____ MATERIAL FOR THIS TASK
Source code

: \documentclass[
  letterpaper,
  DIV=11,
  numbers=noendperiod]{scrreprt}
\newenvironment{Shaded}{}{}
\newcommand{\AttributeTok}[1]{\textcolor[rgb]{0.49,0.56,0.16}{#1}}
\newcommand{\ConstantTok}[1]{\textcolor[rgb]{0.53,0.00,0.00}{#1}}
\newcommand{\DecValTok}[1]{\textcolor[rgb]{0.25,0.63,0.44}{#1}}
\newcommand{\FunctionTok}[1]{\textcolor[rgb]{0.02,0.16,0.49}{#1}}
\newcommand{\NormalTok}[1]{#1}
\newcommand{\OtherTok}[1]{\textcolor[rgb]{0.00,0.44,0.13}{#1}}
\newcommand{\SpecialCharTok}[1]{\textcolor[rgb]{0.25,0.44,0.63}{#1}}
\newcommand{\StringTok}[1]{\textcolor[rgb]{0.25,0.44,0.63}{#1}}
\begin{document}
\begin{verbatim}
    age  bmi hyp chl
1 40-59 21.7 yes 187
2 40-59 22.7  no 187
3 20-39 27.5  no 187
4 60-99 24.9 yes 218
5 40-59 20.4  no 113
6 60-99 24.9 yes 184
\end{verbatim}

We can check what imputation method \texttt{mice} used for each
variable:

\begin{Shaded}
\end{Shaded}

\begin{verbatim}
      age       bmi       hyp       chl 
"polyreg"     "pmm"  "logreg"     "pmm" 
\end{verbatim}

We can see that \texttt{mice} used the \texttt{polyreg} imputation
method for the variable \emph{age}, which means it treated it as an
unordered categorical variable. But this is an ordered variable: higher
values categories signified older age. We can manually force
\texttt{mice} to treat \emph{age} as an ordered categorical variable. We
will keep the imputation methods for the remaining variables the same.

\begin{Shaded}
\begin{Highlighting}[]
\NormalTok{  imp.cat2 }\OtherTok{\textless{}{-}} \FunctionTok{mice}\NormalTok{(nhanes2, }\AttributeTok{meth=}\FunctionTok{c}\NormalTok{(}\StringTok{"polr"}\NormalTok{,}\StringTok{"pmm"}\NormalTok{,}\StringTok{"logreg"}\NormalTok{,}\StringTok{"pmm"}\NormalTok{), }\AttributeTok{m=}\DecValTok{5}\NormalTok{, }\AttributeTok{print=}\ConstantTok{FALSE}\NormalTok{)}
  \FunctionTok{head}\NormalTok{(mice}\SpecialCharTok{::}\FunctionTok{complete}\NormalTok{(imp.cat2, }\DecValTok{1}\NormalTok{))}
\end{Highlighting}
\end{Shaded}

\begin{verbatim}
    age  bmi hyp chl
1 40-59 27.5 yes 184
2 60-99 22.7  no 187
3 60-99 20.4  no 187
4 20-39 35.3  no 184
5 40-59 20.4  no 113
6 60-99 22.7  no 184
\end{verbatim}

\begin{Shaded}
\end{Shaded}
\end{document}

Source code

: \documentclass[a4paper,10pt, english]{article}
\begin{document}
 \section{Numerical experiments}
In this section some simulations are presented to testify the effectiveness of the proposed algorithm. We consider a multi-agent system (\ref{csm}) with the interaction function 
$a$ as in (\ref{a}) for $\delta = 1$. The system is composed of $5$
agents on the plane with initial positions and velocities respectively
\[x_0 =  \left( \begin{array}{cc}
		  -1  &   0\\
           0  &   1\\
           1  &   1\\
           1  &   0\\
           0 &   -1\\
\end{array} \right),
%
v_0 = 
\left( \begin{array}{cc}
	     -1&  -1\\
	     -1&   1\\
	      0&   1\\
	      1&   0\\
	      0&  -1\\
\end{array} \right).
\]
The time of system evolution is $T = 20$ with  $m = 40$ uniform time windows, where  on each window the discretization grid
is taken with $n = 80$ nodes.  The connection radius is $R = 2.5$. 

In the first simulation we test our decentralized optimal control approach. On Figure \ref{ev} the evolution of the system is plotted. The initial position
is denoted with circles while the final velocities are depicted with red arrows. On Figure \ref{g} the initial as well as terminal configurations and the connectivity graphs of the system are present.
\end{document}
________
→ TASK
The word "used" appears in some of the lines above. Copy those lines.

→ SOLUTION FOR THIS PROBLEM
We can check what imputation method \texttt{mice} used for each
We can see that \texttt{mice} used the \texttt{polyreg} imputation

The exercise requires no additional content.